=== Supplied material ===

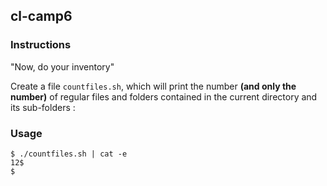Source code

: ## cl-camp6

### Instructions

"Now, do your inventory"

Create a file `countfiles.sh`, which will print the number **(and only the number)** of regular files and folders contained in the current directory and its sub-folders :

### Usage

```console
$ ./countfiles.sh | cat -e
12$
$
```
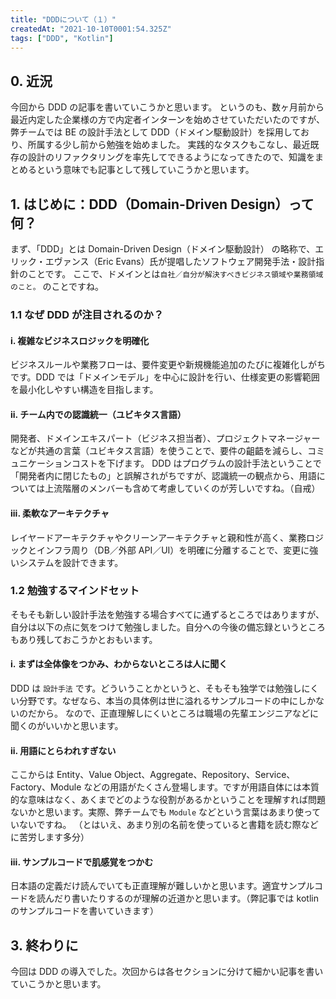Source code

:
 ```yaml
---
title: "DDDについて（１）"
createdAt: "2021-10-10T0001:54.325Z"
tags: ["DDD", "Kotlin"]
---
```


## 0. 近況

今回から DDD の記事を書いていこうかと思います。
というのも、数ヶ月前から最近内定した企業様の方で内定者インターンを始めさせていただいたのですが、弊チームでは BE の設計手法として DDD（ドメイン駆動設計）を採用しており、所属する少し前から勉強を始めました。
実践的なタスクもこなし、最近既存の設計のリファクタリングを率先してできるようになってきたので、知識をまとめるという意味でも記事として残していこうかと思います。

## 1. はじめに：DDD（Domain-Driven Design）って何？

まず、「DDD」とは Domain-Driven Design（ドメイン駆動設計） の略称で、エリック・エヴァンス（Eric Evans）氏が提唱したソフトウェア開発手法・設計指針のことです。
ここで、ドメインとは`自社／自分が解決すべきビジネス領域や業務領域のこと。` のことですね。

### 1.1 なぜ DDD が注目されるのか？

#### i. 複雑なビジネスロジックを明確化

ビジネスルールや業務フローは、要件変更や新規機能追加のたびに複雑化しがちです。DDD では「ドメインモデル」を中心に設計を行い、仕様変更の影響範囲を最小化しやすい構造を目指します。

#### ii. チーム内での認識統一（ユビキタス言語）

開発者、ドメインエキスパート（ビジネス担当者）、プロジェクトマネージャーなどが共通の言葉（ユビキタス言語）を使うことで、要件の齟齬を減らし、コミュニケーションコストを下げます。
DDD はプログラムの設計手法ということで「開発者内に閉じたもの」と誤解されがちですが、認識統一の観点から、用語については上流階層のメンバーも含めて考慮していくのが芳しいですね。（自戒）

#### iii. 柔軟なアーキテクチャ

レイヤードアーキテクチャやクリーンアーキテクチャと親和性が高く、業務ロジックとインフラ周り（DB／外部 API／UI）を明確に分離することで、変更に強いシステムを設計できます。

### 1.2 勉強するマインドセット

そもそも新しい設計手法を勉強する場合すべてに通ずるところではありますが、自分は以下の点に気をつけて勉強しました。自分への今後の備忘録というところもあり残しておこうかとおもいます。

#### i. まずは全体像をつかみ、わからないところは人に聞く

DDD は `設計手法` です。どういうことかというと、そもそも独学では勉強しにくい分野です。なぜなら、本当の具体例は世に溢れるサンプルコードの中にしかないのだから。
なので、正直理解しにくいところは職場の先輩エンジニアなどに聞くのがいいかと思います。

#### ii. 用語にとらわれすぎない

ここからは Entity、Value Object、Aggregate、Repository、Service、Factory、Module などの用語がたくさん登場します。ですが用語自体には本質的な意味はなく、あくまでどのような役割があるかということを理解すれば問題ないかと思います。実際、弊チームでも `Module` などという言葉はあまり使っていないですね。
（とはいえ、あまり別の名前を使っていると書籍を読む際などに苦労します多分）

#### iii. サンプルコードで肌感覚をつかむ

日本語の定義だけ読んでいても正直理解が難しいかと思います。適宜サンプルコードを読んだり書いたりするのが理解の近道かと思います。（弊記事では kotlin のサンプルコードを書いていきます）

## 3. 終わりに

今回は DDD の導入でした。次回からは各セクションに分けて細かい記事を書いていこうかと思います。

===

**Task brief:**
Output all of the data exactly. Skip the pictures.

**Final answer:**
Source code

: ## cl-camp6

### Instructions

"Now, do your inventory"

Create a file `countfiles.sh`, which will print the number **(and only the number)** of regular files and folders contained in the current directory and its sub-folders :

### Usage

```console
$ ./countfiles.sh | cat -e
12$
$
```
Source code

:
 ```yaml
---
title: "DDDについて（１）"
createdAt: "2021-10-10T0001:54.325Z"
tags: ["DDD", "Kotlin"]
---
```


## 0. 近況

今回から DDD の記事を書いていこうかと思います。
というのも、数ヶ月前から最近内定した企業様の方で内定者インターンを始めさせていただいたのですが、弊チームでは BE の設計手法として DDD（ドメイン駆動設計）を採用しており、所属する少し前から勉強を始めました。
実践的なタスクもこなし、最近既存の設計のリファクタリングを率先してできるようになってきたので、知識をまとめるという意味でも記事として残していこうかと思います。

## 1. はじめに：DDD（Domain-Driven Design）って何？

まず、「DDD」とは Domain-Driven Design（ドメイン駆動設計） の略称で、エリック・エヴァンス（Eric Evans）氏が提唱したソフトウェア開発手法・設計指針のことです。
ここで、ドメインとは`自社／自分が解決すべきビジネス領域や業務領域のこと。` のことですね。

### 1.1 なぜ DDD が注目されるのか？

#### i. 複雑なビジネスロジックを明確化

ビジネスルールや業務フローは、要件変更や新規機能追加のたびに複雑化しがちです。DDD では「ドメインモデル」を中心に設計を行い、仕様変更の影響範囲を最小化しやすい構造を目指します。

#### ii. チーム内での認識統一（ユビキタス言語）

開発者、ドメインエキスパート（ビジネス担当者）、プロジェクトマネージャーなどが共通の言葉（ユビキタス言語）を使うことで、要件の齟齬を減らし、コミュニケーションコストを下げます。
DDD はプログラムの設計手法ということで「開発者内に閉じたもの」と誤解されがちですが、認識統一の観点から、用語については上流階層のメンバーも含めて考慮していくのが芳しいですね。（自戒）

#### iii. 柔軟なアーキテクチャ

レイヤードアーキテクチャやクリーンアーキテクチャと親和性が高く、業務ロジックとインフラ周り（DB／外部 API／UI）を明確に分離することで、変更に強いシステムを設計できます。

### 1.2 勉強するマインドセット

そもそも新しい設計手法を勉強する場合すべてに通ずるところではありますが、自分は以下の点に気をつけて勉強しました。自分への今後の備忘録というところもあり残しておこうかとおもいます。

#### i. まずは全体像をつかみ、わからないところは人に聞く

DDD は `設計手法` です。どういうことかというと、そもそも独学では勉強しにくい分野です。なぜなら、本当の具体例は世に溢れるサンプルコードの中にしかないのだから。
なので、正直理解しにくいところは職場の先輩エンジニアなどに聞くのがいいかと思います。

#### ii. 用語にとらわれすぎない

ここからは Entity、Value Object、Aggregate、Repository、Service、Factory、Module などの用語がたくさん登場します。ですが用語自体には本質的な意味はなく、あくまでどのような役割があるかということを理解すれば問題ないかと思います。実際、弊チームでも `Module` などという言葉はあまり使っていないですね。
（とはいえ、あまり別の名前を使っていると書籍を読む際などに苦労します多分）

#### iii. サンプルコードで肌感覚をつかむ

日本語の定義だけ読んでいても正直理解が難しいかと思います。適宜サンプルコードを読んだり書いたりするのが理解の近道かと思います。（弊記事では kotlin のサンプルコードを書いていきます）

## 3. 終わりに

今回は DDD の導入でした。次回からは各セクションに分けて細かい記事を書いていこうかと思います。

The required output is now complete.